Consider a split brain scenario: a “standard” MySQL replication topology suffered network isolation, and one of the replicas was promoted as new master. Meanwhile, the old master was still receiving writes from co-located apps.

Once the network isolation is over, we have a new master and an old master, and a split-brain situation: some writes only took place on one master; others only took place on the other. What if we wanted to converge the two? What paths do we have to, say, restore the old, demoted master, as a replica of the newly promoted master?

The old master is unlikely to agree to replicate from the new master. Changes have been made. AUTO_INCREMENT values have been taken. UNIQUE constraints will fail.
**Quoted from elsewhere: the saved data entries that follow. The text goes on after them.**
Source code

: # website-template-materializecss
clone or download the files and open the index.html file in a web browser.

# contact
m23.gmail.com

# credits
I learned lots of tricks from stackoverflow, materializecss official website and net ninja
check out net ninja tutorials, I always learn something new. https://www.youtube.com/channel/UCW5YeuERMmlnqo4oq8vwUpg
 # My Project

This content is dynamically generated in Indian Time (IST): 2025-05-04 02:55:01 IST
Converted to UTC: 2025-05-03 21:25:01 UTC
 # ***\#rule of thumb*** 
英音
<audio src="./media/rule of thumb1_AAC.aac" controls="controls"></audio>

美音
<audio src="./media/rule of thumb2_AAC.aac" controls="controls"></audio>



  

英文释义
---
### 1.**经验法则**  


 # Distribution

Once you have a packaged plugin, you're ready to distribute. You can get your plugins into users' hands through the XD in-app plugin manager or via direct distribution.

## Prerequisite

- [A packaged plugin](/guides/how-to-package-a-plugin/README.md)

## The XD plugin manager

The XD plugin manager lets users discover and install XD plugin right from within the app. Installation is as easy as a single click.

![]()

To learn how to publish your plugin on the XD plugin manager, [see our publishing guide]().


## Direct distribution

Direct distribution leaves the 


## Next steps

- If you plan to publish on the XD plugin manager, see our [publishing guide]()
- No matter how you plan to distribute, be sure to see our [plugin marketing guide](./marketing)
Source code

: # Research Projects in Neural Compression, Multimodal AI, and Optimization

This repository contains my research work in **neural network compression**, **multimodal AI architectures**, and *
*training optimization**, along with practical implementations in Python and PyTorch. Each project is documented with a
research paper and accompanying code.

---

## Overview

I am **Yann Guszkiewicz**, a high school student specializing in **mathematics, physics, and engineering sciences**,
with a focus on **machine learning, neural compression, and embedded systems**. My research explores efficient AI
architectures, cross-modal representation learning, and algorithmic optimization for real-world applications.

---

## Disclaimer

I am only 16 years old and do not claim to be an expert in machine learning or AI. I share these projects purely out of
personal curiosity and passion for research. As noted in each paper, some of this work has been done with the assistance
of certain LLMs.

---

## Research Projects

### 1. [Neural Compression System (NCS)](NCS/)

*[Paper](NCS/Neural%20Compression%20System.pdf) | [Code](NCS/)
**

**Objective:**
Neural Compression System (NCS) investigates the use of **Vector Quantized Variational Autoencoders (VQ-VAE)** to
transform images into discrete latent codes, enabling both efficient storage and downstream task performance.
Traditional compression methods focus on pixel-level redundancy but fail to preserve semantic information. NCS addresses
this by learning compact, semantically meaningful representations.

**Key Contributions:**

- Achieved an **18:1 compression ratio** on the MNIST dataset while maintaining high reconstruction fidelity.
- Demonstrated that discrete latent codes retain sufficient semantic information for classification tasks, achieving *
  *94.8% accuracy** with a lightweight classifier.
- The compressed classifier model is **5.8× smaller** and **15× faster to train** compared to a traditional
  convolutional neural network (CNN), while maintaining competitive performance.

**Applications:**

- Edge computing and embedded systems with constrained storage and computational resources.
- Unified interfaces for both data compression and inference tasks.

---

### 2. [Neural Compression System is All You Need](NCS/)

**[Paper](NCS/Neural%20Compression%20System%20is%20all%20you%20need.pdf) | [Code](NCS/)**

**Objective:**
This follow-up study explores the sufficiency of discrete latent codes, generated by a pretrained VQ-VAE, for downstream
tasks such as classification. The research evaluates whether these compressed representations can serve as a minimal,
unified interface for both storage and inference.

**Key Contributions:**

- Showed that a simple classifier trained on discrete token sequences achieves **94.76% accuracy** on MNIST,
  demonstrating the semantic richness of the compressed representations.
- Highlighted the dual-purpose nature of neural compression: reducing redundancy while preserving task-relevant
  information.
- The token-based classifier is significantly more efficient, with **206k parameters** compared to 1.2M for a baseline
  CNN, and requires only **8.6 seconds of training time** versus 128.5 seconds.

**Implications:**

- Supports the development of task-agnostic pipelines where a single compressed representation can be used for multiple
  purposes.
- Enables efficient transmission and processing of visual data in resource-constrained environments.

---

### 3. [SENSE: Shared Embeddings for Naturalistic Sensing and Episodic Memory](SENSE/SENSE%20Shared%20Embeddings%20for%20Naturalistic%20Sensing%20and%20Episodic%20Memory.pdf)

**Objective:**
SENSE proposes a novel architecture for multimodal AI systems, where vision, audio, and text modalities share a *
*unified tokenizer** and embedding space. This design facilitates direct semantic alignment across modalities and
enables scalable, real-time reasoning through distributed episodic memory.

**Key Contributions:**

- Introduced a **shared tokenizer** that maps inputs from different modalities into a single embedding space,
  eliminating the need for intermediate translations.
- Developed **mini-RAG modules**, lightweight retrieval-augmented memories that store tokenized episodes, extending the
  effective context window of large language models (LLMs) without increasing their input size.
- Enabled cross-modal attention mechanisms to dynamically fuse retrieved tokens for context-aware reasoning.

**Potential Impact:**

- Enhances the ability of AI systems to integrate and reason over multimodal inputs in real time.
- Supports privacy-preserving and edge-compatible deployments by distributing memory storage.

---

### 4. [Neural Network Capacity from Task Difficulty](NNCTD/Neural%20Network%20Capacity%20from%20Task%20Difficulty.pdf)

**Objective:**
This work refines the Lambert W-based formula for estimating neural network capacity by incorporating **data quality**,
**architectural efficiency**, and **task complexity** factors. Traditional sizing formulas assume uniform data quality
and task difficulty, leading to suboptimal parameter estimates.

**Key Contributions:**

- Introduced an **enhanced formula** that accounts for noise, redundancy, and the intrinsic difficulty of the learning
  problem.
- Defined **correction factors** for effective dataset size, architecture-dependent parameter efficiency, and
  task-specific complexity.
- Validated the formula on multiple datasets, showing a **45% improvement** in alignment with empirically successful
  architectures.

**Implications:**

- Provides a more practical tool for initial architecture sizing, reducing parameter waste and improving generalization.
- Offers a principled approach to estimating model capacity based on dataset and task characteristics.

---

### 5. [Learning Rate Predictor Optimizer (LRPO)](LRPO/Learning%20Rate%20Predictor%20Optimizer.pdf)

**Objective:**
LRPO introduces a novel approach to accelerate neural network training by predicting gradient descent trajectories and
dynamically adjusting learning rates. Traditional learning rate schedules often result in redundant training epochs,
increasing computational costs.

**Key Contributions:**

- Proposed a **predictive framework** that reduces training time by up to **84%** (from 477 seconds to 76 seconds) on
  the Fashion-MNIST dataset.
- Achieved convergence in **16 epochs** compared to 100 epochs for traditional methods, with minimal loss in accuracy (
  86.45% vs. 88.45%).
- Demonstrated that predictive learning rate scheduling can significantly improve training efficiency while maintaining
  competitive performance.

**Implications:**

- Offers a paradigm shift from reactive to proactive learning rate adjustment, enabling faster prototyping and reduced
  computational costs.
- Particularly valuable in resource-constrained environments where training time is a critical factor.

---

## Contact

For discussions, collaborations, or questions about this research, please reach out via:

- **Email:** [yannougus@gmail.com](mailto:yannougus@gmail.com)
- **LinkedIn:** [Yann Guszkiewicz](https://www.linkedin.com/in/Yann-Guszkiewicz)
A few months ago, we at GitHub had exactly this scenario. An entire data center went network isolated. Automation failed over to a 2nd DC. Masters in the isolated DC meanwhile kept receiving writes. At the end of the failover we ended up with a split brain scenario – which we expected. However, an additional, unexpected constraint forced us to fail back to the original DC.

We had to make a choice: we’ve already operated for a long time in the 2nd DC and took many writes, that we were unwilling to lose. We were OK to lose (after auditing) the few seconds of writes on the isolated DC. But, how do we converge the data?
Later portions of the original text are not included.